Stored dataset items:
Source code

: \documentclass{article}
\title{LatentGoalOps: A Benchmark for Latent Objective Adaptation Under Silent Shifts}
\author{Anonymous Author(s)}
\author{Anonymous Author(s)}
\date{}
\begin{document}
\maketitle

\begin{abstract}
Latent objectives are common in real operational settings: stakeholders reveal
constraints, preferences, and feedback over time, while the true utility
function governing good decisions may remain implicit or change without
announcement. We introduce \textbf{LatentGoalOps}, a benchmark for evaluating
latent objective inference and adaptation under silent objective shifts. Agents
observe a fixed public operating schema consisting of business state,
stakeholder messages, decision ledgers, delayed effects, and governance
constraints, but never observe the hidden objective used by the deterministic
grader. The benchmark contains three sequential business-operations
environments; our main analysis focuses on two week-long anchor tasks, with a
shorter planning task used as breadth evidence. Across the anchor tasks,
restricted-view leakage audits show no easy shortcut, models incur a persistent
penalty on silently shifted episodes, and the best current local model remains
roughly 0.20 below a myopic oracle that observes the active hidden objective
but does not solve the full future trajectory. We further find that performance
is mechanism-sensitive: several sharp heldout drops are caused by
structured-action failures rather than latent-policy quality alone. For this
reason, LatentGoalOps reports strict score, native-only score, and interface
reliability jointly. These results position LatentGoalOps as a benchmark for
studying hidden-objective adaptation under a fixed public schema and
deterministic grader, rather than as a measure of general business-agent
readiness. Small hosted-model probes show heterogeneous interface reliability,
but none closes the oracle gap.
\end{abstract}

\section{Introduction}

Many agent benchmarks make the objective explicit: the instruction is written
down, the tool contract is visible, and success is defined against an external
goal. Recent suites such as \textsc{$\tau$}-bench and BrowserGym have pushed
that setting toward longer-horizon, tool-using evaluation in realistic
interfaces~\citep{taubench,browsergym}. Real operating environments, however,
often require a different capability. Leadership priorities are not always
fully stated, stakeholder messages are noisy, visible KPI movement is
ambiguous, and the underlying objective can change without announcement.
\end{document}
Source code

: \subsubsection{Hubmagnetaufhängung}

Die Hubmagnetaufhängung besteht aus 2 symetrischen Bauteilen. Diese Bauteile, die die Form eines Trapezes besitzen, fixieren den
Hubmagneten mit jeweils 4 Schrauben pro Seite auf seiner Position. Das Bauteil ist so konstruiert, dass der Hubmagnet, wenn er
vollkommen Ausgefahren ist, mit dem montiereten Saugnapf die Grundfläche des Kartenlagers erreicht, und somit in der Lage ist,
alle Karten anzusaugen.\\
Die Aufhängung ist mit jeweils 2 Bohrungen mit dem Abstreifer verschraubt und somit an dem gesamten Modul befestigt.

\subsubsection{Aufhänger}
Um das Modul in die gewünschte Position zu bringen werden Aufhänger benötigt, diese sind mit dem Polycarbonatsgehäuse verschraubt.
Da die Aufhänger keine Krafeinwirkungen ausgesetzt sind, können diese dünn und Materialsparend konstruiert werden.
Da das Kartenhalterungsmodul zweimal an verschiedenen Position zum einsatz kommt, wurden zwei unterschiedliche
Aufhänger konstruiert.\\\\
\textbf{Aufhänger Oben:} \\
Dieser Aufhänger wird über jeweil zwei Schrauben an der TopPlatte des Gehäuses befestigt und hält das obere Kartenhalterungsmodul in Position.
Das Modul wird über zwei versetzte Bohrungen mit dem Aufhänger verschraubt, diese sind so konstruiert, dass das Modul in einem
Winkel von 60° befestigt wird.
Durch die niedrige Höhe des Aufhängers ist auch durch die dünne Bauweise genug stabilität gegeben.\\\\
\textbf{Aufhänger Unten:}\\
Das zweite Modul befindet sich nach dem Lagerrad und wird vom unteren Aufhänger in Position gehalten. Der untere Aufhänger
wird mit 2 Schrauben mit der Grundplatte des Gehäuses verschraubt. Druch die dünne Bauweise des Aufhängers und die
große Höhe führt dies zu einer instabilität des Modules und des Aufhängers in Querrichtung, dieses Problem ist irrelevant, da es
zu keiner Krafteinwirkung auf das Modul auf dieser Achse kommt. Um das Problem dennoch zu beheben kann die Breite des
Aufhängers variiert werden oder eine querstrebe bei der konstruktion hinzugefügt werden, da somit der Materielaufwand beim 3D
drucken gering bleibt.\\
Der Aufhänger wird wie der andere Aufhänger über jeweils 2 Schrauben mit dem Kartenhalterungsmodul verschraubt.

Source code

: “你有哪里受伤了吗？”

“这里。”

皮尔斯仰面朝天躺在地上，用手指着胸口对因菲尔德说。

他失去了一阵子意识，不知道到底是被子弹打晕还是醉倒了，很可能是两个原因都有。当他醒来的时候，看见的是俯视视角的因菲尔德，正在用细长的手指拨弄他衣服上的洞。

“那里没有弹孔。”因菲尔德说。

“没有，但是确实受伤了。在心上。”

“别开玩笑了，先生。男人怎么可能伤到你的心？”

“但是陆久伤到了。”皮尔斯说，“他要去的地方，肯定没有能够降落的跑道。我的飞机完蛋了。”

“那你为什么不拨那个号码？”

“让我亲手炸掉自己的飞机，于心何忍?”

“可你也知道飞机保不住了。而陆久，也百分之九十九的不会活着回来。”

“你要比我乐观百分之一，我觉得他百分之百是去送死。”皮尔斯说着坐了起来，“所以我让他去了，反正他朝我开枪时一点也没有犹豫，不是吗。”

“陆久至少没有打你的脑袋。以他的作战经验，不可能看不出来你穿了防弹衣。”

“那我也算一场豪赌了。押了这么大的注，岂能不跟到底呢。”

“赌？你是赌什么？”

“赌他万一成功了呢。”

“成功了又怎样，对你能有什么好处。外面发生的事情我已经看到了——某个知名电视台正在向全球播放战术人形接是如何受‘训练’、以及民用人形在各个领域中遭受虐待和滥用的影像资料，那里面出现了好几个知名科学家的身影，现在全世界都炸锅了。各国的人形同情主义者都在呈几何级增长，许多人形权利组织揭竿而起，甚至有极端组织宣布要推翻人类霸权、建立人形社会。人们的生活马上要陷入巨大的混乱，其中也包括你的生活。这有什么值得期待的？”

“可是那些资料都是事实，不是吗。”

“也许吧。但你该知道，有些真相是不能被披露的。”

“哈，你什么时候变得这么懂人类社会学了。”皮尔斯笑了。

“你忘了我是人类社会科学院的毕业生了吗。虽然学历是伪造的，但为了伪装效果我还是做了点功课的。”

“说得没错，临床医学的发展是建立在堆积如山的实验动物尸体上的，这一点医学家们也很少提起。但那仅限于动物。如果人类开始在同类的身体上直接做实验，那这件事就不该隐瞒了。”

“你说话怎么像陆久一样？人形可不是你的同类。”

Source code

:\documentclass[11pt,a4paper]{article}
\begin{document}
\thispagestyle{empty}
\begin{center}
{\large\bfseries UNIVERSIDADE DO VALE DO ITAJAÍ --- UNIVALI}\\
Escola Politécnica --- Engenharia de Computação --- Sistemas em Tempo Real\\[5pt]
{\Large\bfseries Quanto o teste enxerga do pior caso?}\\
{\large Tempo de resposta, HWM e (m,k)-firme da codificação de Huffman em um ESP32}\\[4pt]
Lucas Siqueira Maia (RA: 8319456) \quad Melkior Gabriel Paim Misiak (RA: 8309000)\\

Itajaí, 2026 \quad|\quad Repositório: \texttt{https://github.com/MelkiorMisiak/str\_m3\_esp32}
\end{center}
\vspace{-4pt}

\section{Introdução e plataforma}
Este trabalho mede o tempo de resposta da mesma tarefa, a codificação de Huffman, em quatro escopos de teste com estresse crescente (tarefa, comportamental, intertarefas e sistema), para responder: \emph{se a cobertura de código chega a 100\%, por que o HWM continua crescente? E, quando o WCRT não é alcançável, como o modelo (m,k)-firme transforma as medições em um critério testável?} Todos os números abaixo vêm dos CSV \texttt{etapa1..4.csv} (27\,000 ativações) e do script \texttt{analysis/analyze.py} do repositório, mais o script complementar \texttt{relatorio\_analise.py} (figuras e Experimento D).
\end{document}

■ BRIEF: I'd like the lines above from the one with "fully stated, stakeholder" up to and including the one with "Um das Modul" copied exactly, with no other lines.

■ REPLY TO THE TASK:
fully stated, stakeholder messages are noisy, visible KPI movement is
ambiguous, and the underlying objective can change without announcement.
\end{document}
Source code

: \subsubsection{Hubmagnetaufhängung}

Die Hubmagnetaufhängung besteht aus 2 symetrischen Bauteilen. Diese Bauteile, die die Form eines Trapezes besitzen, fixieren den
Hubmagneten mit jeweils 4 Schrauben pro Seite auf seiner Position. Das Bauteil ist so konstruiert, dass der Hubmagnet, wenn er
vollkommen Ausgefahren ist, mit dem montiereten Saugnapf die Grundfläche des Kartenlagers erreicht, und somit in der Lage ist,
alle Karten anzusaugen.\\
Die Aufhängung ist mit jeweils 2 Bohrungen mit dem Abstreifer verschraubt und somit an dem gesamten Modul befestigt.

\subsubsection{Aufhänger}
Um das Modul in die gewünschte Position zu bringen werden Aufhänger benötigt, diese sind mit dem Polycarbonatsgehäuse verschraubt.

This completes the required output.